• **Directions for this task**:
The response must consist of each line in the listing that has the word "Method" in it.

• **Extracted material**:
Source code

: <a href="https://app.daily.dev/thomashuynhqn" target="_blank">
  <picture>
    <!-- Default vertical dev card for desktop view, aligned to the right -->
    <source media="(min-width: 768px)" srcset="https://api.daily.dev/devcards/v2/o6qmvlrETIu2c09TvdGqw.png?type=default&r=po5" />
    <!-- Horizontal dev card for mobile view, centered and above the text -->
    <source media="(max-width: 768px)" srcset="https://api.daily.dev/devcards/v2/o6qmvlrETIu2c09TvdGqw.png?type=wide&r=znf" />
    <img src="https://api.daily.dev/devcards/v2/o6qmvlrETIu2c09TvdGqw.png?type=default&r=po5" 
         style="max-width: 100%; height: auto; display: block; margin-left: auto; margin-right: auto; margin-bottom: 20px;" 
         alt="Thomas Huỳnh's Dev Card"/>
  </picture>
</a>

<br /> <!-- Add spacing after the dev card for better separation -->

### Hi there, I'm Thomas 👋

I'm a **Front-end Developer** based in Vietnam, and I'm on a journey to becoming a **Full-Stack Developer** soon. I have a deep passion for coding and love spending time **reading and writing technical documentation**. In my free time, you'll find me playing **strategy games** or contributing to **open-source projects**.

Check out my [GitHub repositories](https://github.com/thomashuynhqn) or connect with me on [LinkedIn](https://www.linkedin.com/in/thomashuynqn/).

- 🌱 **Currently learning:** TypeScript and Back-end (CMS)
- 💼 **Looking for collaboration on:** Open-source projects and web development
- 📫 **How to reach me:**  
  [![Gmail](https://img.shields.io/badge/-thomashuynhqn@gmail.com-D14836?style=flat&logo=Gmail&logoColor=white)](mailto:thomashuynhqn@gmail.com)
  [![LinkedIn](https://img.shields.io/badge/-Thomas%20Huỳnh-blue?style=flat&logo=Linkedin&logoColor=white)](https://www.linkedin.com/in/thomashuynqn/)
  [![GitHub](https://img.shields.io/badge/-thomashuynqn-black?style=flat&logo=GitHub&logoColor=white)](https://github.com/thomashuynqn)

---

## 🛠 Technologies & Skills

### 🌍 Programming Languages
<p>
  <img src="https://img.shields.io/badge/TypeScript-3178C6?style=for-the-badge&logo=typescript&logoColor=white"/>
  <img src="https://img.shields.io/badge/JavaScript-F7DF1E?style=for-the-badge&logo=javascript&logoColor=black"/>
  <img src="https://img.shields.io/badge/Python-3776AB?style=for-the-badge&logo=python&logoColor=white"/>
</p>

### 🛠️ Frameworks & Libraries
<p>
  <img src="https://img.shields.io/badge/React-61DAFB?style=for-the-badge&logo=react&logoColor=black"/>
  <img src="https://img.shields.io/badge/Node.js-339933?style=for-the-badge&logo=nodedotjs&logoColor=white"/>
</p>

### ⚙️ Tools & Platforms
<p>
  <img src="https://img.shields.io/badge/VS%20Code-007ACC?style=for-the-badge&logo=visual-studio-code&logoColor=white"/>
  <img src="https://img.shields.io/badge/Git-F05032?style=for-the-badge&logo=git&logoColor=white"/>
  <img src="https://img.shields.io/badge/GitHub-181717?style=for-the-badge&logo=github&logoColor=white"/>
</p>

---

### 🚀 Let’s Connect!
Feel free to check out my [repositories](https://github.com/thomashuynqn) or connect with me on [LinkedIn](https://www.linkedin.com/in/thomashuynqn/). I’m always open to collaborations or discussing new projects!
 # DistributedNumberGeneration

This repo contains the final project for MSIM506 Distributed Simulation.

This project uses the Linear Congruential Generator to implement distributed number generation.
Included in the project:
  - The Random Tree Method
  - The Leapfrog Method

• **Task output**:
  - The Random Tree Method
  - The Leapfrog Method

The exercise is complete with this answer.